(Dataset entries)
* * *

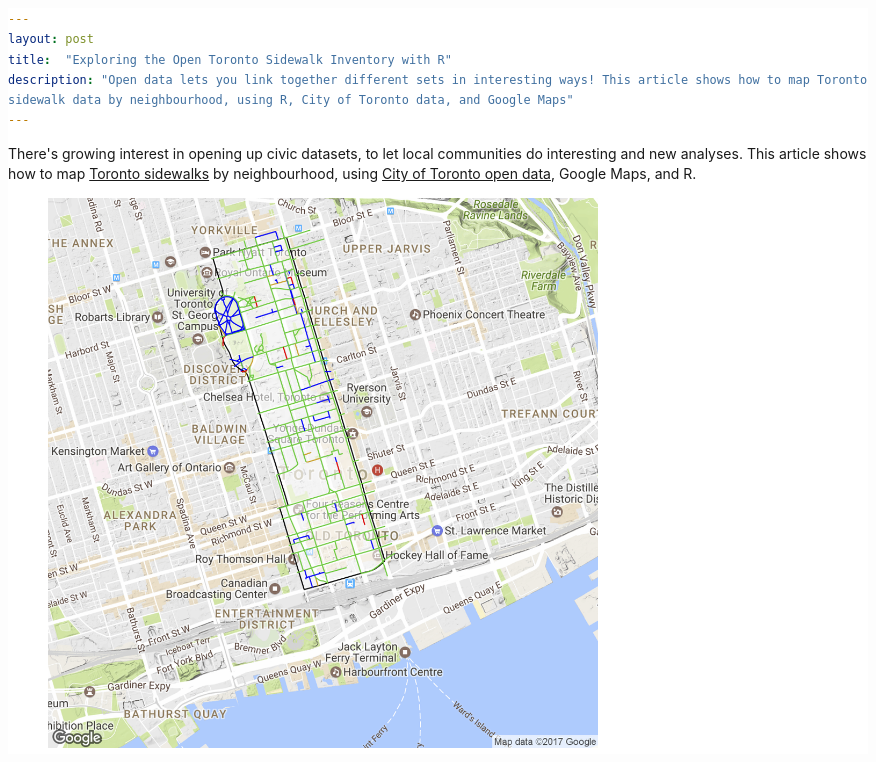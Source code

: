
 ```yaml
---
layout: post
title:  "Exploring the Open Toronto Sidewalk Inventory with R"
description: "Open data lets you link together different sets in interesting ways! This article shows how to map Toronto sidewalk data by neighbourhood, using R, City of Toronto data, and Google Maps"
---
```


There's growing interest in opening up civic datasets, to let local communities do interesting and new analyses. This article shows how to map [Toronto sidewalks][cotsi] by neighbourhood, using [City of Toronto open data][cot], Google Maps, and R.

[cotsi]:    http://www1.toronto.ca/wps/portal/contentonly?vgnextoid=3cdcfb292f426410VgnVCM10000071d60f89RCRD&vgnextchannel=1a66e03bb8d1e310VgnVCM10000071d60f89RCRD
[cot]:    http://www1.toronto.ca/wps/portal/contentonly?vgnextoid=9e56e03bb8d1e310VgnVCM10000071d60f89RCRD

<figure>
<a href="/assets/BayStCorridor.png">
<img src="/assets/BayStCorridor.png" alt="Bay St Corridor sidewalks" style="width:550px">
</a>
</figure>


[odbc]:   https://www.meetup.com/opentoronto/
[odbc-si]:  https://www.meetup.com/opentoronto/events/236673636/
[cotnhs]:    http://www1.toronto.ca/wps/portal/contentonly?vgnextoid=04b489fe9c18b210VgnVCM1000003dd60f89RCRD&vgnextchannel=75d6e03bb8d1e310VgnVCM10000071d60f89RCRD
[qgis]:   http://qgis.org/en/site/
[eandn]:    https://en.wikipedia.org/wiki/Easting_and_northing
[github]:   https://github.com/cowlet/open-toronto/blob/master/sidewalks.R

* * *

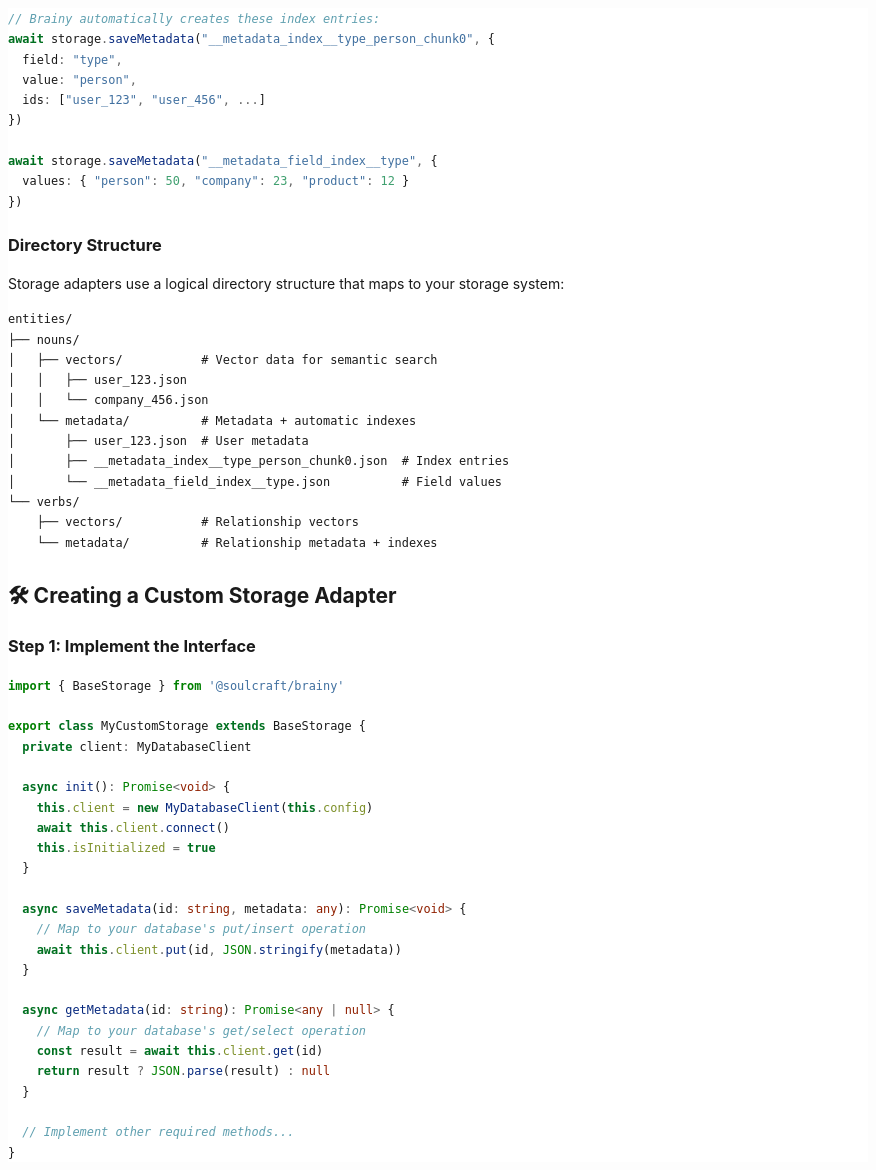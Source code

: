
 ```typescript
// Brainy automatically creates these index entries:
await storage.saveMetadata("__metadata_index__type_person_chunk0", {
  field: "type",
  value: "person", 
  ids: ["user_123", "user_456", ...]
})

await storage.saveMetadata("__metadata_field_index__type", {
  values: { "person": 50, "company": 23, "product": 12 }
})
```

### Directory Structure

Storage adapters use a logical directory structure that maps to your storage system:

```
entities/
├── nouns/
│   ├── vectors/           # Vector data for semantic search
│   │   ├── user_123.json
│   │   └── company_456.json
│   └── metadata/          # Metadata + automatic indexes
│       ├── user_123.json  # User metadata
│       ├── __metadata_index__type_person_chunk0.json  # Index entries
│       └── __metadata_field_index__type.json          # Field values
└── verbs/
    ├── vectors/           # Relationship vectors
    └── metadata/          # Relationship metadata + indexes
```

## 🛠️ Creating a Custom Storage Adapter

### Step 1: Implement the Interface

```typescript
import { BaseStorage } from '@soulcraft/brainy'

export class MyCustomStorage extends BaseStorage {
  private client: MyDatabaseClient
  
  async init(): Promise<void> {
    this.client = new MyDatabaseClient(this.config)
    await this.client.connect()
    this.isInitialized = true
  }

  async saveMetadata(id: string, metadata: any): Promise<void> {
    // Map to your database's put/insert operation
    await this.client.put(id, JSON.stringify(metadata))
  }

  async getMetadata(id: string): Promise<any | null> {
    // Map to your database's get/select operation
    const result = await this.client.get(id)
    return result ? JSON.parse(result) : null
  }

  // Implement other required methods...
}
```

* * *

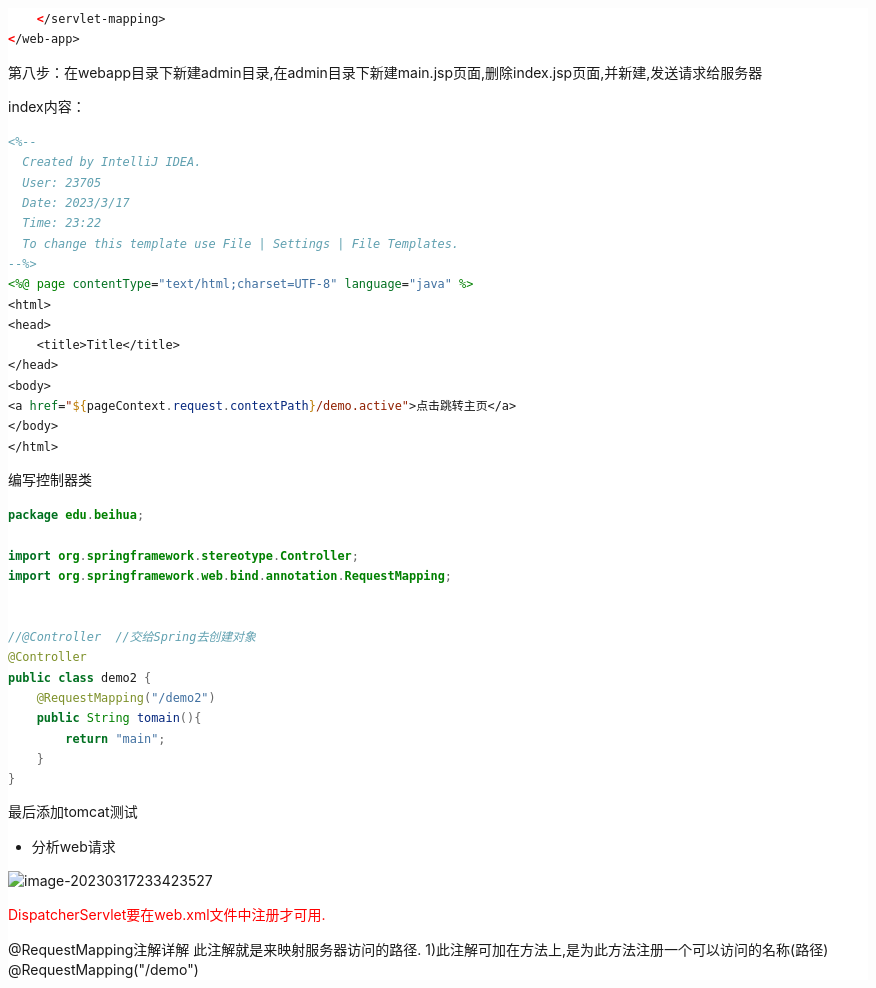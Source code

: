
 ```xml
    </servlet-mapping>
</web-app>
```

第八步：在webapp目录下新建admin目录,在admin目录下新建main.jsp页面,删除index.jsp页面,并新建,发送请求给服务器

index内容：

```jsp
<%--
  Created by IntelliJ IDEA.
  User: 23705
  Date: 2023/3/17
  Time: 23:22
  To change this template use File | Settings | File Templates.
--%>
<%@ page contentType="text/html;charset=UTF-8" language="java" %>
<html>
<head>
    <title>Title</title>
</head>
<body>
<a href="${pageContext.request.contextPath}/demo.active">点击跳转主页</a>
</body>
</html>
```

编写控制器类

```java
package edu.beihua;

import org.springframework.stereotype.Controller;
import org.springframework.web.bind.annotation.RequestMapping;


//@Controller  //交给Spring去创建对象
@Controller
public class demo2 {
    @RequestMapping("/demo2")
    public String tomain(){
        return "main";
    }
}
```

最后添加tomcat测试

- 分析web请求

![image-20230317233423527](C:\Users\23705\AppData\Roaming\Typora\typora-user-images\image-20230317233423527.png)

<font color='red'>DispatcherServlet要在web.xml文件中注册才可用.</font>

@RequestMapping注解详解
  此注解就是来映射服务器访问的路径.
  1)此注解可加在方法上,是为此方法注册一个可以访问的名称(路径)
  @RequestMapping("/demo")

* * *

Your instructions: Report the lines above that have the word "BaseStorage" in them.

Reply to the task:
import { BaseStorage } from '@soulcraft/brainy'
export class MyCustomStorage extends BaseStorage {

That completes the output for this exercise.